Seven Golden Vampires Polished Up

Hammer's kung-fu horror remade?

Seven Golden Vampires Polished Up

by Owen Williams |
Published on

Tentative early reports suggest that Hammer Films' 1974 martial arts Dracula epic The Legend of the Seven Golden Vampires is to be remade by indie production company Spitfire PIctures.

The original is an odd collaboration between the house of horror and the famous Shaw Brothers Studio in Hong Kong, shamelessly aimed at tapping into the 70s kung-fu movie vogue. Peter Cushing as Van Helsing teams up with a Chinese family to rid a village of a vampire plague, which it turns out is being orchestrated by Dracula himself in the guise of a Shaolin monk. It is pants, and it doesn't have Christopher Lee in it.

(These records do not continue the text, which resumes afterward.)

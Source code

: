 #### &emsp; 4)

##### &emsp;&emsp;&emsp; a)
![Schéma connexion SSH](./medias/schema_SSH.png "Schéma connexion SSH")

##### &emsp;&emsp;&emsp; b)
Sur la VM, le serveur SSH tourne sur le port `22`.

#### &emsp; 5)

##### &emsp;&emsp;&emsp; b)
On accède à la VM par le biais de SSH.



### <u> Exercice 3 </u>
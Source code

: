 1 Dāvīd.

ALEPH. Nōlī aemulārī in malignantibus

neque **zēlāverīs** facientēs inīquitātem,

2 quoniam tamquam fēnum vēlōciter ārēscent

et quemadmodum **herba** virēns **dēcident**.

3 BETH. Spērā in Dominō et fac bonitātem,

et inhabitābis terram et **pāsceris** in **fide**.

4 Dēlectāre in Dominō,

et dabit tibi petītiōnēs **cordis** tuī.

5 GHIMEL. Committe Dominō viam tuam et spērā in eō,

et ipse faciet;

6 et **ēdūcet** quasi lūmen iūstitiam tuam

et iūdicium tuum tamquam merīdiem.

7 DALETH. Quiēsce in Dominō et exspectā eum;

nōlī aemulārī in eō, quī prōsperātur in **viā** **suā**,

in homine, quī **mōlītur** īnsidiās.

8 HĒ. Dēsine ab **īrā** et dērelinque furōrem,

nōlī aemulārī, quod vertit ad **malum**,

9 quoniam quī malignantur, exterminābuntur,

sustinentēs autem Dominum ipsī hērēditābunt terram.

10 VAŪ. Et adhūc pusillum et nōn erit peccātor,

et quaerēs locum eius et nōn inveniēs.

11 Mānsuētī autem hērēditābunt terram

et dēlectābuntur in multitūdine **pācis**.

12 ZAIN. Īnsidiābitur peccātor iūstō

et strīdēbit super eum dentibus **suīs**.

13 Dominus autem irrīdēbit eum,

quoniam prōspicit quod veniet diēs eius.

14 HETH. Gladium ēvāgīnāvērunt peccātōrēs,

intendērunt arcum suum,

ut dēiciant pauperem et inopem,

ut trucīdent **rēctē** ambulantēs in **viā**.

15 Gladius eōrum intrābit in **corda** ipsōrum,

But the argument, of course, is that it's the rubbish films that ought to be remade, so this is an intriguing prospect. Spitfire seem like a small operation to handle what's potentialy a large-ish project - their last release was the Bob Dylan-starring oddity** Masked and Anonymous** - but the story makes a bit more sense when you realise that Spitfire's parent company Exclusive Media also owns the current incarnation of the Hammer brand.

Have they got any money though? And can they make a better kung-fu Dracula film than Blade: Trinity? Well yes, almost certainly.